• _WHAT IS BEING ASKED_
What you return should match the listing exactly, minus its images.

• _TASK INPUT_
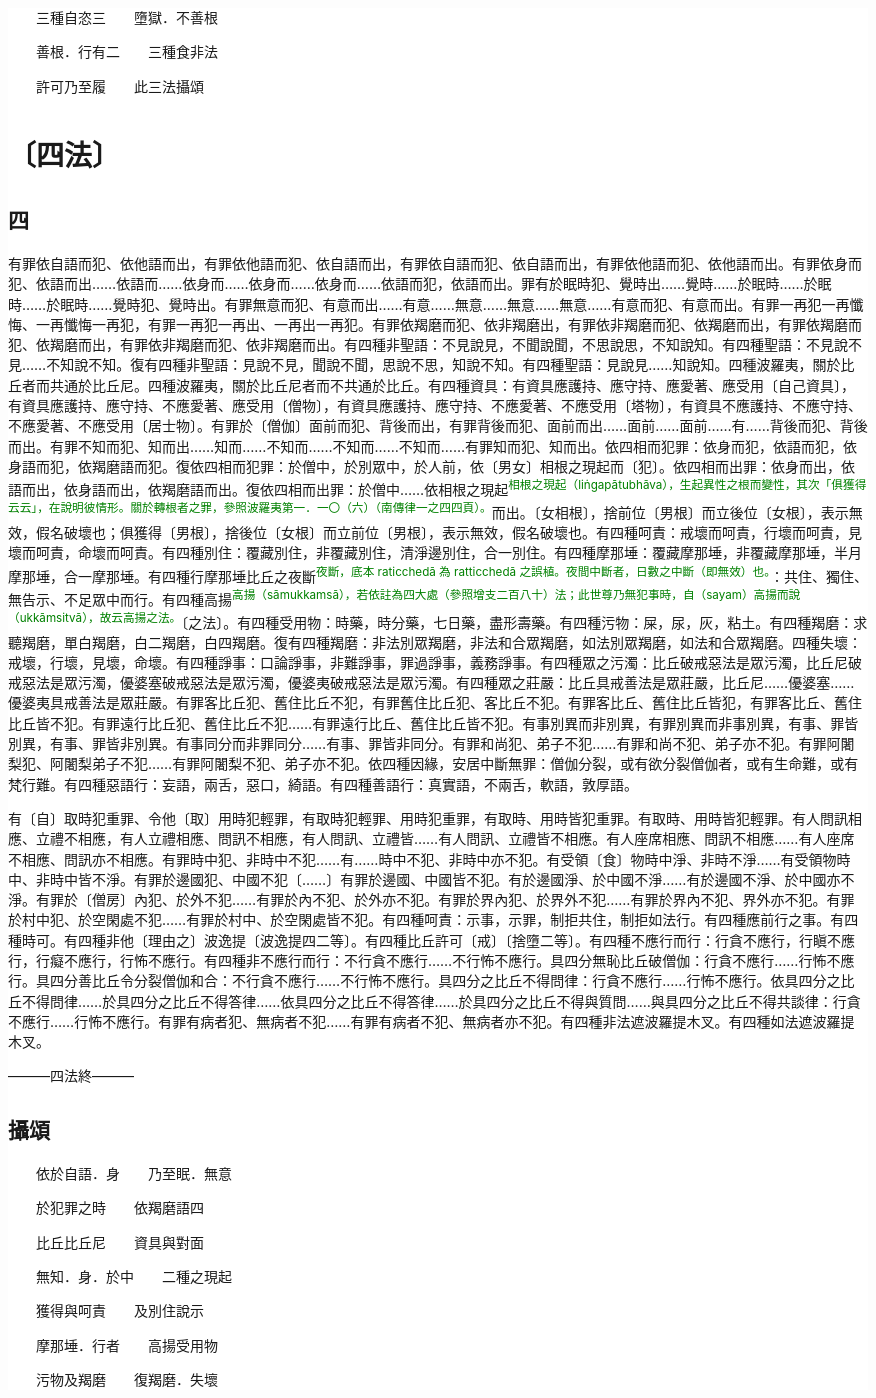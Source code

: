 &emsp;&emsp;三種自恣三&emsp;&emsp;墮獄．不善根

&emsp;&emsp;善根．行有二&emsp;&emsp;三種食非法

&emsp;&emsp;許可乃至履&emsp;&emsp;此三法攝頌

# 〔四法〕

## 四

有罪依自語而犯、依他語而出，有罪依他語而犯、依自語而出，有罪依自語而犯、依自語而出，有罪依他語而犯、依他語而出。有罪依身而犯、依語而出……依語而……依身而……依身而……依身而……依語而犯，依語而出。罪有於眠時犯、覺時出……覺時……於眠時……於眠時……於眠時……覺時犯、覺時出。有罪無意而犯、有意而出……有意……無意……無意……無意……有意而犯、有意而出。有罪一再犯一再懺悔、一再懺悔一再犯，有罪一再犯一再出、一再出一再犯。有罪依羯磨而犯、依非羯磨出，有罪依非羯磨而犯、依羯磨而出，有罪依羯磨而犯、依羯磨而出，有罪依非羯磨而犯、依非羯磨而出。有四種非聖語：不見說見，不聞說聞，不思說思，不知說知。有四種聖語：不見說不見……不知說不知。復有四種非聖語：見說不見，聞說不聞，思說不思，知說不知。有四種聖語：見說見……知說知。四種波羅夷，關於比丘者而共通於比丘尼。四種波羅夷，關於比丘尼者而不共通於比丘。有四種資具：有資具應護持、應守持、應愛著、應受用〔自己資具〕，有資具應護持、應守持、不應愛著、應受用〔僧物〕，有資具應護持、應守持、不應愛著、不應受用〔塔物〕，有資具不應護持、不應守持、不應愛著、不應受用〔居士物〕。有罪於〔僧伽〕面前而犯、背後而出，有罪背後而犯、面前而出……面前……面前……有……背後而犯、背後而出。有罪不知而犯、知而出……知而……不知而……不知而……不知而……有罪知而犯、知而出。依四相而犯罪：依身而犯，依語而犯，依身語而犯，依羯磨語而犯。復依四相而犯罪：於僧中，於別眾中，於人前，依〔男女〕相根之現起而〔犯〕。依四相而出罪：依身而出，依語而出，依身語而出，依羯磨語而出。復依四相而出罪：於僧中……依相根之現起<sup><font color="green">相根之現起（liṅgapātubhāva），生起異性之根而變性，其次「俱獲得云云」，在說明彼情形。關於轉根者之罪，參照波羅夷第一．一〇（六）（南傳律一之四四頁）。</font></sup>而出。〔女相根〕，捨前位〔男根〕而立後位〔女根〕，表示無效，假名破壞也；俱獲得〔男根〕，捨後位〔女根〕而立前位〔男根〕，表示無效，假名破壞也。有四種呵責：戒壞而呵責，行壞而呵責，見壞而呵責，命壞而呵責。有四種別住：覆藏別住，非覆藏別住，清淨邊別住，合一別住。有四種摩那埵：覆藏摩那埵，非覆藏摩那埵，半月摩那埵，合一摩那埵。有四種行摩那埵比丘之夜斷<sup><font color="green">夜斷，底本 raticchedā 為 ratticchedā 之誤植。夜間中斷者，日數之中斷（即無效）也。</font></sup>：共住、獨住、無告示、不足眾中而行。有四種高揚<sup><font color="green">高揚（sāmukkamsā），若依註為四大處（參照增支二百八十）法；此世尊乃無犯事時，自（sayam）高揚而說（ukkāmsitvā），故云高揚之法。</font></sup>〔之法〕。有四種受用物：時藥，時分藥，七日藥，盡形壽藥。有四種污物：屎，尿，灰，粘土。有四種羯磨：求聽羯磨，單白羯磨，白二羯磨，白四羯磨。復有四種羯磨：非法別眾羯磨，非法和合眾羯磨，如法別眾羯磨，如法和合眾羯磨。四種失壞：戒壞，行壞，見壞，命壞。有四種諍事：口論諍事，非難諍事，罪過諍事，義務諍事。有四種眾之污濁：比丘破戒惡法是眾污濁，比丘尼破戒惡法是眾污濁，優婆塞破戒惡法是眾污濁，優婆夷破戒惡法是眾污濁。有四種眾之莊嚴：比丘具戒善法是眾莊嚴，比丘尼……優婆塞……優婆夷具戒善法是眾莊嚴。有罪客比丘犯、舊住比丘不犯，有罪舊住比丘犯、客比丘不犯。有罪客比丘、舊住比丘皆犯，有罪客比丘、舊住比丘皆不犯。有罪遠行比丘犯、舊住比丘不犯……有罪遠行比丘、舊住比丘皆不犯。有事別異而非別異，有罪別異而非事別異，有事、罪皆別異，有事、罪皆非別異。有事同分而非罪同分……有事、罪皆非同分。有罪和尚犯、弟子不犯……有罪和尚不犯、弟子亦不犯。有罪阿闍梨犯、阿闍梨弟子不犯……有罪阿闍梨不犯、弟子亦不犯。依四種因緣，安居中斷無罪：僧伽分裂，或有欲分裂僧伽者，或有生命難，或有梵行難。有四種惡語行：妄語，兩舌，惡口，綺語。有四種善語行：真實語，不兩舌，軟語，敦厚語。

有〔自〕取時犯重罪、令他〔取〕用時犯輕罪，有取時犯輕罪、用時犯重罪，有取時、用時皆犯重罪。有取時、用時皆犯輕罪。有人問訊相應、立禮不相應，有人立禮相應、問訊不相應，有人問訊、立禮皆……有人問訊、立禮皆不相應。有人座席相應、問訊不相應……有人座席不相應、問訊亦不相應。有罪時中犯、非時中不犯……有……時中不犯、非時中亦不犯。有受領〔食〕物時中淨、非時不淨……有受領物時中、非時中皆不淨。有罪於邊國犯、中國不犯〔……〕有罪於邊國、中國皆不犯。有於邊國淨、於中國不淨……有於邊國不淨、於中國亦不淨。有罪於〔僧房〕內犯、於外不犯……有罪於內不犯、於外亦不犯。有罪於界內犯、於界外不犯……有罪於界內不犯、界外亦不犯。有罪於村中犯、於空閑處不犯……有罪於村中、於空閑處皆不犯。有四種呵責：示事，示罪，制拒共住，制拒如法行。有四種應前行之事。有四種時可。有四種非他〔理由之〕波逸提〔波逸提四二等〕。有四種比丘許可〔戒〕〔捨墮二等〕。有四種不應行而行：行貪不應行，行瞋不應行，行癡不應行，行怖不應行。有四種非不應行而行：不行貪不應行……不行怖不應行。具四分無恥比丘破僧伽：行貪不應行……行怖不應行。具四分善比丘令分裂僧伽和合：不行貪不應行……不行怖不應行。具四分之比丘不得問律：行貪不應行……行怖不應行。依具四分之比丘不得問律……於具四分之比丘不得答律……依具四分之比丘不得答律……於具四分之比丘不得與質問……與具四分之比丘不得共談律：行貪不應行……行怖不應行。有罪有病者犯、無病者不犯……有罪有病者不犯、無病者亦不犯。有四種非法遮波羅提木叉。有四種如法遮波羅提木叉。

———四法終———

## 攝頌

&emsp;&emsp;依於自語．身&emsp;&emsp;乃至眠．無意

&emsp;&emsp;於犯罪之時&emsp;&emsp;依羯磨語四

&emsp;&emsp;比丘比丘尼&emsp;&emsp;資具與對面

&emsp;&emsp;無知．身．於中&emsp;&emsp;二種之現起

&emsp;&emsp;獲得與呵責&emsp;&emsp;及別住說示

&emsp;&emsp;摩那埵．行者&emsp;&emsp;高揚受用物

&emsp;&emsp;污物及羯磨&emsp;&emsp;復羯磨．失壞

• _TASK ANSWER_
Source code

: &emsp;&emsp;三種自恣三&emsp;&emsp;墮獄．不善根

&emsp;&emsp;善根．行有二&emsp;&emsp;三種食非法

&emsp;&emsp;許可乃至履&emsp;&emsp;此三法攝頌

# 〔四法〕

## 四

有罪依自語而犯、依他語而出，有罪依他語而犯、依自語而出，有罪依自語而犯、依自語而出，有罪依他語而犯、依他語而出。有罪依身而犯、依語而出……依語而……依身而……依身而……依身而……依語而犯，依語而出。罪有於眠時犯、覺時出……覺時……於眠時……於眠時……於眠時……覺時犯、覺時出。有罪無意而犯、有意而出……有意……無意……無意……無意……有意而犯、有意而出。有罪一再犯一再懺悔、一再懺悔一再犯，有罪一再犯一再出、一再出一再犯。有罪依羯磨而犯、依非羯磨出，有罪依非羯磨而犯、依羯磨而出，有罪依羯磨而犯、依羯磨而出，有罪依非羯磨而犯、依非羯磨而出。有四種非聖語：不見說見，不聞說聞，不思說思，不知說知。有四種聖語：不見說不見……不知說不知。復有四種非聖語：見說不見，聞說不聞，思說不思，知說不知。有四種聖語：見說見……知說知。四種波羅夷，關於比丘者而共通於比丘尼。四種波羅夷，關於比丘尼者而不共通於比丘。有四種資具：有資具應護持、應守持、應愛著、應受用〔自己資具〕，有資具應護持、應守持、不應愛著、應受用〔僧物〕，有資具應護持、應守持、不應愛著、不應受用〔塔物〕，有資具不應護持、不應守持、不應愛著、不應受用〔居士物〕。有罪於〔僧伽〕面前而犯、背後而出，有罪背後而犯、面前而出……面前……面前……有……背後而犯、背後而出。有罪不知而犯、知而出……知而……不知而……不知而……不知而……有罪知而犯、知而出。依四相而犯罪：依身而犯，依語而犯，依身語而犯，依羯磨語而犯。復依四相而犯罪：於僧中，於別眾中，於人前，依〔男女〕相根之現起而〔犯〕。依四相而出罪：依身而出，依語而出，依身語而出，依羯磨語而出。復依四相而出罪：於僧中……依相根之現起<sup><font color="green">相根之現起（liṅgapātubhāva），生起異性之根而變性，其次「俱獲得云云」，在說明彼情形。關於轉根者之罪，參照波羅夷第一．一〇（六）（南傳律一之四四頁）。</font></sup>而出。〔女相根〕，捨前位〔男根〕而立後位〔女根〕，表示無效，假名破壞也；俱獲得〔男根〕，捨後位〔女根〕而立前位〔男根〕，表示無效，假名破壞也。有四種呵責：戒壞而呵責，行壞而呵責，見壞而呵責，命壞而呵責。有四種別住：覆藏別住，非覆藏別住，清淨邊別住，合一別住。有四種摩那埵：覆藏摩那埵，非覆藏摩那埵，半月摩那埵，合一摩那埵。有四種行摩那埵比丘之夜斷<sup><font color="green">夜斷，底本 raticchedā 為 ratticchedā 之誤植。夜間中斷者，日數之中斷（即無效）也。</font></sup>：共住、獨住、無告示、不足眾中而行。有四種高揚<sup><font color="green">高揚（sāmukkamsā），若依註為四大處（參照增支二百八十）法；此世尊乃無犯事時，自（sayam）高揚而說（ukkāmsitvā），故云高揚之法。</font></sup>〔之法〕。有四種受用物：時藥，時分藥，七日藥，盡形壽藥。有四種污物：屎，尿，灰，粘土。有四種羯磨：求聽羯磨，單白羯磨，白二羯磨，白四羯磨。復有四種羯磨：非法別眾羯磨，非法和合眾羯磨，如法別眾羯磨，如法和合眾羯磨。四種失壞：戒壞，行壞，見壞，命壞。有四種諍事：口論諍事，非難諍事，罪過諍事，義務諍事。有四種眾之污濁：比丘破戒惡法是眾污濁，比丘尼破戒惡法是眾污濁，優婆塞破戒惡法是眾污濁，優婆夷破戒惡法是眾污濁。有四種眾之莊嚴：比丘具戒善法是眾莊嚴，比丘尼……優婆塞……優婆夷具戒善法是眾莊嚴。有罪客比丘犯、舊住比丘不犯，有罪舊住比丘犯、客比丘不犯。有罪客比丘、舊住比丘皆犯，有罪客比丘、舊住比丘皆不犯。有罪遠行比丘犯、舊住比丘不犯……有罪遠行比丘、舊住比丘皆不犯。有事別異而非別異，有罪別異而非事別異，有事、罪皆別異，有事、罪皆非別異。有事同分而非罪同分……有事、罪皆非同分。有罪和尚犯、弟子不犯……有罪和尚不犯、弟子亦不犯。有罪阿闍梨犯、阿闍梨弟子不犯……有罪阿闍梨不犯、弟子亦不犯。依四種因緣，安居中斷無罪：僧伽分裂，或有欲分裂僧伽者，或有生命難，或有梵行難。有四種惡語行：妄語，兩舌，惡口，綺語。有四種善語行：真實語，不兩舌，軟語，敦厚語。

有〔自〕取時犯重罪、令他〔取〕用時犯輕罪，有取時犯輕罪、用時犯重罪，有取時、用時皆犯重罪。有取時、用時皆犯輕罪。有人問訊相應、立禮不相應，有人立禮相應、問訊不相應，有人問訊、立禮皆……有人問訊、立禮皆不相應。有人座席相應、問訊不相應……有人座席不相應、問訊亦不相應。有罪時中犯、非時中不犯……有……時中不犯、非時中亦不犯。有受領〔食〕物時中淨、非時不淨……有受領物時中、非時中皆不淨。有罪於邊國犯、中國不犯〔……〕有罪於邊國、中國皆不犯。有於邊國淨、於中國不淨……有於邊國不淨、於中國亦不淨。有罪於〔僧房〕內犯、於外不犯……有罪於內不犯、於外亦不犯。有罪於界內犯、於界外不犯……有罪於界內不犯、界外亦不犯。有罪於村中犯、於空閑處不犯……有罪於村中、於空閑處皆不犯。有四種呵責：示事，示罪，制拒共住，制拒如法行。有四種應前行之事。有四種時可。有四種非他〔理由之〕波逸提〔波逸提四二等〕。有四種比丘許可〔戒〕〔捨墮二等〕。有四種不應行而行：行貪不應行，行瞋不應行，行癡不應行，行怖不應行。有四種非不應行而行：不行貪不應行……不行怖不應行。具四分無恥比丘破僧伽：行貪不應行……行怖不應行。具四分善比丘令分裂僧伽和合：不行貪不應行……不行怖不應行。具四分之比丘不得問律：行貪不應行……行怖不應行。依具四分之比丘不得問律……於具四分之比丘不得答律……依具四分之比丘不得答律……於具四分之比丘不得與質問……與具四分之比丘不得共談律：行貪不應行……行怖不應行。有罪有病者犯、無病者不犯……有罪有病者不犯、無病者亦不犯。有四種非法遮波羅提木叉。有四種如法遮波羅提木叉。

———四法終———

## 攝頌

&emsp;&emsp;依於自語．身&emsp;&emsp;乃至眠．無意

&emsp;&emsp;於犯罪之時&emsp;&emsp;依羯磨語四

&emsp;&emsp;比丘比丘尼&emsp;&emsp;資具與對面

&emsp;&emsp;無知．身．於中&emsp;&emsp;二種之現起

&emsp;&emsp;獲得與呵責&emsp;&emsp;及別住說示

&emsp;&emsp;摩那埵．行者&emsp;&emsp;高揚受用物

&emsp;&emsp;污物及羯磨&emsp;&emsp;復羯磨．失壞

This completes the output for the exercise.